Start to finish, print the data below exactly, without the images.

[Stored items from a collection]
* * * * * * *

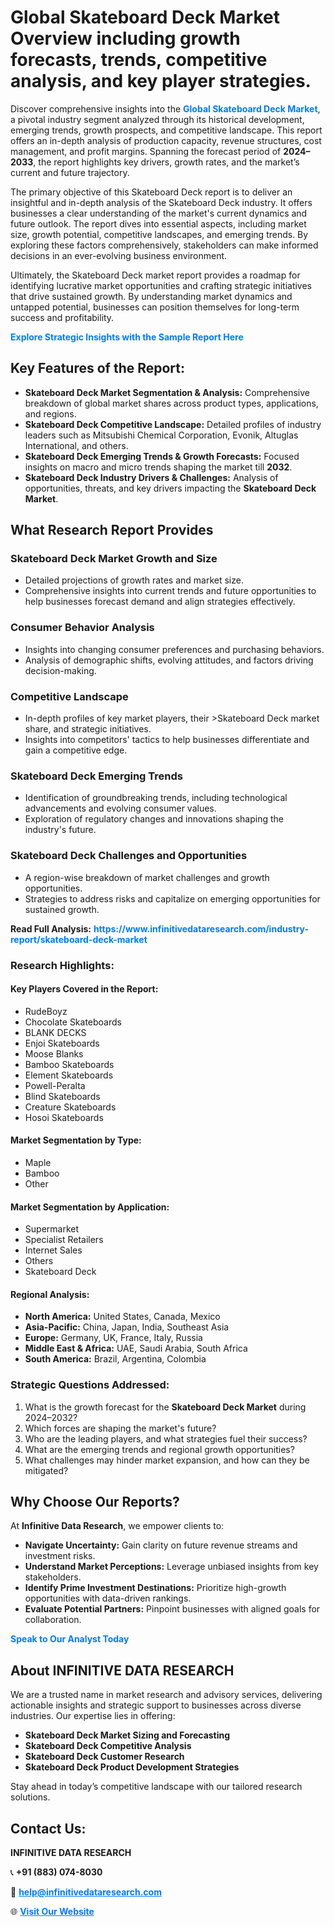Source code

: <h1>Global Skateboard Deck Market Overview including growth forecasts, trends, competitive analysis, and key player strategies.</h1>
<p>
Discover comprehensive insights into the 
<a href="https://www.infinitivedataresearch.com/industry-report/skateboard-deck-market" rel="dofollow" style="color: #007BFF; text-decoration: none;"><strong>Global Skateboard Deck Market</strong></a>, a pivotal industry segment analyzed through its historical development, emerging trends, growth prospects, and competitive landscape. This report offers an in-depth analysis of production capacity, revenue structures, cost management, and profit margins. Spanning the forecast period of <strong>2024–2033</strong>, the report highlights key drivers, growth rates, and the market’s current and future trajectory.
</p>
<p>
The primary objective of this Skateboard Deck report is to deliver an insightful and in-depth analysis of the Skateboard Deck industry. It offers businesses a clear understanding of the market's current dynamics and future outlook. The report dives into essential aspects, including market size, growth potential, competitive landscapes, and emerging trends. By exploring these factors comprehensively, stakeholders can make informed decisions in an ever-evolving business environment.
</p>
<p>
Ultimately, the Skateboard Deck market report provides a roadmap for identifying lucrative market opportunities and crafting strategic initiatives that drive sustained growth. By understanding market dynamics and untapped potential, businesses can position themselves for long-term success and profitability.
</p>
<p>
<a href="https://www.infinitivedataresearch.com/request-sample/reportId=102264" style="color: #007BFF; text-decoration: none;"><strong>Explore Strategic Insights with the Sample Report Here</strong></a>
</p>

<h2>Key Features of the Report:</h2>
<ul>
<li><strong>Skateboard Deck Market Segmentation & Analysis:</strong> Comprehensive breakdown of global market shares across product types, applications, and regions.</li>
<li><strong>Skateboard Deck Competitive Landscape:</strong> Detailed profiles of industry leaders such as Mitsubishi Chemical Corporation, Evonik, Altuglas International, and others.</li>
<li><strong>Skateboard Deck Emerging Trends & Growth Forecasts:</strong> Focused insights on macro and micro trends shaping the market till <strong>2032</strong>.</li>
<li><strong>Skateboard Deck Industry Drivers & Challenges:</strong> Analysis of opportunities, threats, and key drivers impacting the <strong>Skateboard Deck Market</strong>.</li>
</ul>

<h2>What Research Report Provides</h2>
<h3>Skateboard Deck Market Growth and Size</h3>
<ul>
<li>Detailed projections of growth rates and market size.</li>
<li>Comprehensive insights into current trends and future opportunities to help businesses forecast demand and align strategies effectively.</li>
</ul>

<h3>Consumer Behavior Analysis</h3>
<ul>
<li>Insights into changing consumer preferences and purchasing behaviors.</li>
<li>Analysis of demographic shifts, evolving attitudes, and factors driving decision-making.</li>
</ul>

<h3>Competitive Landscape</h3>
<ul>
<li>In-depth profiles of key market players, their >Skateboard Deck market share, and strategic initiatives.</li>
<li>Insights into competitors' tactics to help businesses differentiate and gain a competitive edge.</li>
</ul>

<h3>Skateboard Deck Emerging Trends</h3>
<ul>
<li>Identification of groundbreaking trends, including technological advancements and evolving consumer values.</li>
<li>Exploration of regulatory changes and innovations shaping the industry's future.</li>
</ul>

<h3>Skateboard Deck Challenges and Opportunities</h3>
<ul>
<li>A region-wise breakdown of market challenges and growth opportunities.</li>
<li>Strategies to address risks and capitalize on emerging opportunities for sustained growth.</li>
</ul>
<p><strong>Read Full Analysis:</strong> <a href="https://www.infinitivedataresearch.com/industry-report/skateboard-deck-market" rel="dofollow" style="color: #007BFF; text-decoration: none;"><strong>https://www.infinitivedataresearch.com/industry-report/skateboard-deck-market</strong></a></p>
<h3>Research Highlights:</h3>
<h4>Key Players Covered in the Report:</h4>
<ul><li>RudeBoyz</li><li>Chocolate Skateboards</li><li>BLANK DECKS</li><li>Enjoi Skateboards</li><li>Moose Blanks</li><li>Bamboo Skateboards</li><li>Element Skateboards</li><li>Powell-Peralta</li><li>Blind Skateboards</li><li>Creature Skateboards</li><li>Hosoi Skateboards</li></ul>
<h4>Market Segmentation by Type:</h4>
<ul><li>Maple</li><li>Bamboo</li><li>Other</li></ul>
<h4>Market Segmentation by Application:</h4>
<ul><li>Supermarket</li><li>Specialist Retailers</li><li>Internet Sales</li><li>Others</li><li>Skateboard Deck</li></ul>

<h4>Regional Analysis:</h4>
<ul>
<li><strong>North America:</strong> United States, Canada, Mexico</li>
<li><strong>Asia-Pacific:</strong> China, Japan, India, Southeast Asia</li>
<li><strong>Europe:</strong> Germany, UK, France, Italy, Russia</li>
<li><strong>Middle East & Africa:</strong> UAE, Saudi Arabia, South Africa</li>
<li><strong>South America:</strong> Brazil, Argentina, Colombia</li>
</ul>

<h3>Strategic Questions Addressed:</h3>
<ol>
<li>What is the growth forecast for the <strong>Skateboard Deck Market</strong> during 2024–2032?</li>
<li>Which forces are shaping the market's future?</li>
<li>Who are the leading players, and what strategies fuel their success?</li>
<li>What are the emerging trends and regional growth opportunities?</li>
<li>What challenges may hinder market expansion, and how can they be mitigated?</li>
</ol>

<h2>Why Choose Our Reports?</h2>
<p>At <strong>Infinitive Data Research</strong>, we empower clients to:</p>
<ul>
<li><strong>Navigate Uncertainty:</strong> Gain clarity on future revenue streams and investment risks.</li>
<li><strong>Understand Market Perceptions:</strong> Leverage unbiased insights from key stakeholders.</li>
<li><strong>Identify Prime Investment Destinations:</strong> Prioritize high-growth opportunities with data-driven rankings.</li>
<li><strong>Evaluate Potential Partners:</strong> Pinpoint businesses with aligned goals for collaboration.</li>
</ul>
<p><a href="https://www.infinitivedataresearch.com/industry-report/skateboard-deck-market" rel="dofollow" style="color: #007BFF; text-decoration: none;"><strong>Speak to Our Analyst Today</strong></a></p>

<h2>About INFINITIVE DATA RESEARCH</h2>
<p>We are a trusted name in market research and advisory services, delivering actionable insights and strategic support to businesses across diverse industries. Our expertise lies in offering:</p>
<ul>
<li><strong>Skateboard Deck Market Sizing and Forecasting</strong></li>
<li><strong>Skateboard Deck Competitive Analysis</strong></li>
<li><strong>Skateboard Deck Customer Research</strong></li>
<li><strong>Skateboard Deck Product Development Strategies</strong></li>
</ul>
<p>Stay ahead in today’s competitive landscape with our tailored research solutions.</p>

<h2>Contact Us:</h2>
<p><strong>INFINITIVE DATA RESEARCH</strong></p>
<p>📞 <strong>+91 (883) 074-8030</strong></p>
<p>📧 <strong><a href="mailto:help@infinitivedataresearch.com" style="color: #007BFF;">help@infinitivedataresearch.com</a></strong></p>
<p>🌐 <strong><a href="https://www.infinitivedataresearch.com" rel="dofollow" style="color: #007BFF;">Visit Our Website</a></strong></p>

* * * * * * *

Task output ->
Source code

: <h1>Global Skateboard Deck Market Overview including growth forecasts, trends, competitive analysis, and key player strategies.</h1>
<p>
Discover comprehensive insights into the 
<a href="https://www.infinitivedataresearch.com/industry-report/skateboard-deck-market" rel="dofollow" style="color: #007BFF; text-decoration: none;"><strong>Global Skateboard Deck Market</strong></a>, a pivotal industry segment analyzed through its historical development, emerging trends, growth prospects, and competitive landscape. This report offers an in-depth analysis of production capacity, revenue structures, cost management, and profit margins. Spanning the forecast period of <strong>2024–2033</strong>, the report highlights key drivers, growth rates, and the market’s current and future trajectory.
</p>
<p>
The primary objective of this Skateboard Deck report is to deliver an insightful and in-depth analysis of the Skateboard Deck industry. It offers businesses a clear understanding of the market's current dynamics and future outlook. The report dives into essential aspects, including market size, growth potential, competitive landscapes, and emerging trends. By exploring these factors comprehensively, stakeholders can make informed decisions in an ever-evolving business environment.
</p>
<p>
Ultimately, the Skateboard Deck market report provides a roadmap for identifying lucrative market opportunities and crafting strategic initiatives that drive sustained growth. By understanding market dynamics and untapped potential, businesses can position themselves for long-term success and profitability.
</p>
<p>
<a href="https://www.infinitivedataresearch.com/request-sample/reportId=102264" style="color: #007BFF; text-decoration: none;"><strong>Explore Strategic Insights with the Sample Report Here</strong></a>
</p>

<h2>Key Features of the Report:</h2>
<ul>
<li><strong>Skateboard Deck Market Segmentation & Analysis:</strong> Comprehensive breakdown of global market shares across product types, applications, and regions.</li>
<li><strong>Skateboard Deck Competitive Landscape:</strong> Detailed profiles of industry leaders such as Mitsubishi Chemical Corporation, Evonik, Altuglas International, and others.</li>
<li><strong>Skateboard Deck Emerging Trends & Growth Forecasts:</strong> Focused insights on macro and micro trends shaping the market till <strong>2032</strong>.</li>
<li><strong>Skateboard Deck Industry Drivers & Challenges:</strong> Analysis of opportunities, threats, and key drivers impacting the <strong>Skateboard Deck Market</strong>.</li>
</ul>

<h2>What Research Report Provides</h2>
<h3>Skateboard Deck Market Growth and Size</h3>
<ul>
<li>Detailed projections of growth rates and market size.</li>
<li>Comprehensive insights into current trends and future opportunities to help businesses forecast demand and align strategies effectively.</li>
</ul>

<h3>Consumer Behavior Analysis</h3>
<ul>
<li>Insights into changing consumer preferences and purchasing behaviors.</li>
<li>Analysis of demographic shifts, evolving attitudes, and factors driving decision-making.</li>
</ul>

<h3>Competitive Landscape</h3>
<ul>
<li>In-depth profiles of key market players, their >Skateboard Deck market share, and strategic initiatives.</li>
<li>Insights into competitors' tactics to help businesses differentiate and gain a competitive edge.</li>
</ul>

<h3>Skateboard Deck Emerging Trends</h3>
<ul>
<li>Identification of groundbreaking trends, including technological advancements and evolving consumer values.</li>
<li>Exploration of regulatory changes and innovations shaping the industry's future.</li>
</ul>

<h3>Skateboard Deck Challenges and Opportunities</h3>
<ul>
<li>A region-wise breakdown of market challenges and growth opportunities.</li>
<li>Strategies to address risks and capitalize on emerging opportunities for sustained growth.</li>
</ul>
<p><strong>Read Full Analysis:</strong> <a href="https://www.infinitivedataresearch.com/industry-report/skateboard-deck-market" rel="dofollow" style="color: #007BFF; text-decoration: none;"><strong>https://www.infinitivedataresearch.com/industry-report/skateboard-deck-market</strong></a></p>
<h3>Research Highlights:</h3>
<h4>Key Players Covered in the Report:</h4>
<ul><li>RudeBoyz</li><li>Chocolate Skateboards</li><li>BLANK DECKS</li><li>Enjoi Skateboards</li><li>Moose Blanks</li><li>Bamboo Skateboards</li><li>Element Skateboards</li><li>Powell-Peralta</li><li>Blind Skateboards</li><li>Creature Skateboards</li><li>Hosoi Skateboards</li></ul>
<h4>Market Segmentation by Type:</h4>
<ul><li>Maple</li><li>Bamboo</li><li>Other</li></ul>
<h4>Market Segmentation by Application:</h4>
<ul><li>Supermarket</li><li>Specialist Retailers</li><li>Internet Sales</li><li>Others</li><li>Skateboard Deck</li></ul>

<h4>Regional Analysis:</h4>
<ul>
<li><strong>North America:</strong> United States, Canada, Mexico</li>
<li><strong>Asia-Pacific:</strong> China, Japan, India, Southeast Asia</li>
<li><strong>Europe:</strong> Germany, UK, France, Italy, Russia</li>
<li><strong>Middle East & Africa:</strong> UAE, Saudi Arabia, South Africa</li>
<li><strong>South America:</strong> Brazil, Argentina, Colombia</li>
</ul>

<h3>Strategic Questions Addressed:</h3>
<ol>
<li>What is the growth forecast for the <strong>Skateboard Deck Market</strong> during 2024–2032?</li>
<li>Which forces are shaping the market's future?</li>
<li>Who are the leading players, and what strategies fuel their success?</li>
<li>What are the emerging trends and regional growth opportunities?</li>
<li>What challenges may hinder market expansion, and how can they be mitigated?</li>
</ol>

<h2>Why Choose Our Reports?</h2>
<p>At <strong>Infinitive Data Research</strong>, we empower clients to:</p>
<ul>
<li><strong>Navigate Uncertainty:</strong> Gain clarity on future revenue streams and investment risks.</li>
<li><strong>Understand Market Perceptions:</strong> Leverage unbiased insights from key stakeholders.</li>
<li><strong>Identify Prime Investment Destinations:</strong> Prioritize high-growth opportunities with data-driven rankings.</li>
<li><strong>Evaluate Potential Partners:</strong> Pinpoint businesses with aligned goals for collaboration.</li>
</ul>
<p><a href="https://www.infinitivedataresearch.com/industry-report/skateboard-deck-market" rel="dofollow" style="color: #007BFF; text-decoration: none;"><strong>Speak to Our Analyst Today</strong></a></p>

<h2>About INFINITIVE DATA RESEARCH</h2>
<p>We are a trusted name in market research and advisory services, delivering actionable insights and strategic support to businesses across diverse industries. Our expertise lies in offering:</p>
<ul>
<li><strong>Skateboard Deck Market Sizing and Forecasting</strong></li>
<li><strong>Skateboard Deck Competitive Analysis</strong></li>
<li><strong>Skateboard Deck Customer Research</strong></li>
<li><strong>Skateboard Deck Product Development Strategies</strong></li>
</ul>
<p>Stay ahead in today’s competitive landscape with our tailored research solutions.</p>

<h2>Contact Us:</h2>
<p><strong>INFINITIVE DATA RESEARCH</strong></p>
<p>📞 <strong>+91 (883) 074-8030</strong></p>
<p>📧 <strong><a href="mailto:help@infinitivedataresearch.com" style="color: #007BFF;">help@infinitivedataresearch.com</a></strong></p>
<p>🌐 <strong><a href="https://www.infinitivedataresearch.com" rel="dofollow" style="color: #007BFF;">Visit Our Website</a></strong></p>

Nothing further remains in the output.